§ **Action item**:
With the pictures removed, set down all of the entries below exactly.

§ **Records**:
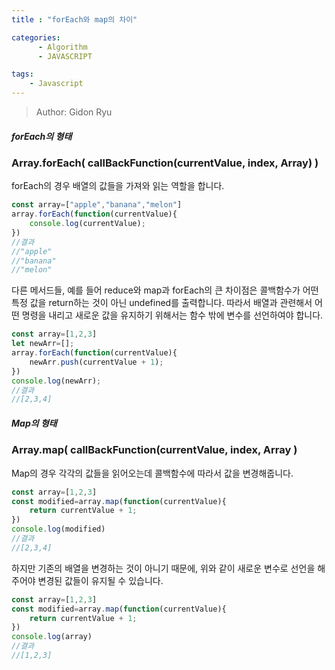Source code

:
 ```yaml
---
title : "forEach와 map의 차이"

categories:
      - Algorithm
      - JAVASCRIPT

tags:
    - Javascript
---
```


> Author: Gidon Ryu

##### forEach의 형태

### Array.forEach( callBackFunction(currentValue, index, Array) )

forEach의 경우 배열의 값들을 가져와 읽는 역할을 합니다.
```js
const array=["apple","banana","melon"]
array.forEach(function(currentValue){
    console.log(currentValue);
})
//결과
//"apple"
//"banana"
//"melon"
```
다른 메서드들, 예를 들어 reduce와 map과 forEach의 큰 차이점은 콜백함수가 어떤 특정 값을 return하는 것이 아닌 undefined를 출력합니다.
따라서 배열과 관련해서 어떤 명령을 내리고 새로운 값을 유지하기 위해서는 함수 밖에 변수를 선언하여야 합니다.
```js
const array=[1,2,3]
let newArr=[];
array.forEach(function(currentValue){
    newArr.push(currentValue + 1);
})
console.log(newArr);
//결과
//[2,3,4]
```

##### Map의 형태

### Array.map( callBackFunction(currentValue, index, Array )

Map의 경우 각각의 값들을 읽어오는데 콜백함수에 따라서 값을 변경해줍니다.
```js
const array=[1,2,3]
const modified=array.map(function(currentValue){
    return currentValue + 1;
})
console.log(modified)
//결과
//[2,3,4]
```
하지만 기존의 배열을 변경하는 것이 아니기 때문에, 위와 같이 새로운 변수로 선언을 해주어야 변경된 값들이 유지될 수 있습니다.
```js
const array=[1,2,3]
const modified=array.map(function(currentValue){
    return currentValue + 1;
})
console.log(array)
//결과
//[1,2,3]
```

§ **Result**:
Source code

:
 ```yaml
---
title : "forEach와 map의 차이"

categories:
      - Algorithm
      - JAVASCRIPT

tags:
    - Javascript
---
```


> Author: Gidon Ryu

##### forEach의 형태

### Array.forEach( callBackFunction(currentValue, index, Array) )

forEach의 경우 배열의 값들을 가져와 읽는 역할을 합니다.
```js
const array=["apple","banana","melon"]
array.forEach(function(currentValue){
    console.log(currentValue);
})
//결과
//"apple"
//"banana"
//"melon"
```
다른 메서드들, 예를 들어 reduce와 map과 forEach의 큰 차이점은 콜백함수가 어떤 특정 값을 return하는 것이 아닌 undefined를 출력합니다.
따라서 배열과 관련해서 어떤 명령을 내리고 새로운 값을 유지하기 위해서는 함수 밖에 변수를 선언하여야 합니다.
```js
const array=[1,2,3]
let newArr=[];
array.forEach(function(currentValue){
    newArr.push(currentValue + 1);
})
console.log(newArr);
//결과
//[2,3,4]
```

##### Map의 형태

### Array.map( callBackFunction(currentValue, index, Array )

Map의 경우 각각의 값들을 읽어오는데 콜백함수에 따라서 값을 변경해줍니다.
```js
const array=[1,2,3]
const modified=array.map(function(currentValue){
    return currentValue + 1;
})
console.log(modified)
//결과
//[2,3,4]
```
하지만 기존의 배열을 변경하는 것이 아니기 때문에, 위와 같이 새로운 변수로 선언을 해주어야 변경된 값들이 유지될 수 있습니다.
```js
const array=[1,2,3]
const modified=array.map(function(currentValue){
    return currentValue + 1;
})
console.log(array)
//결과
//[1,2,3]
```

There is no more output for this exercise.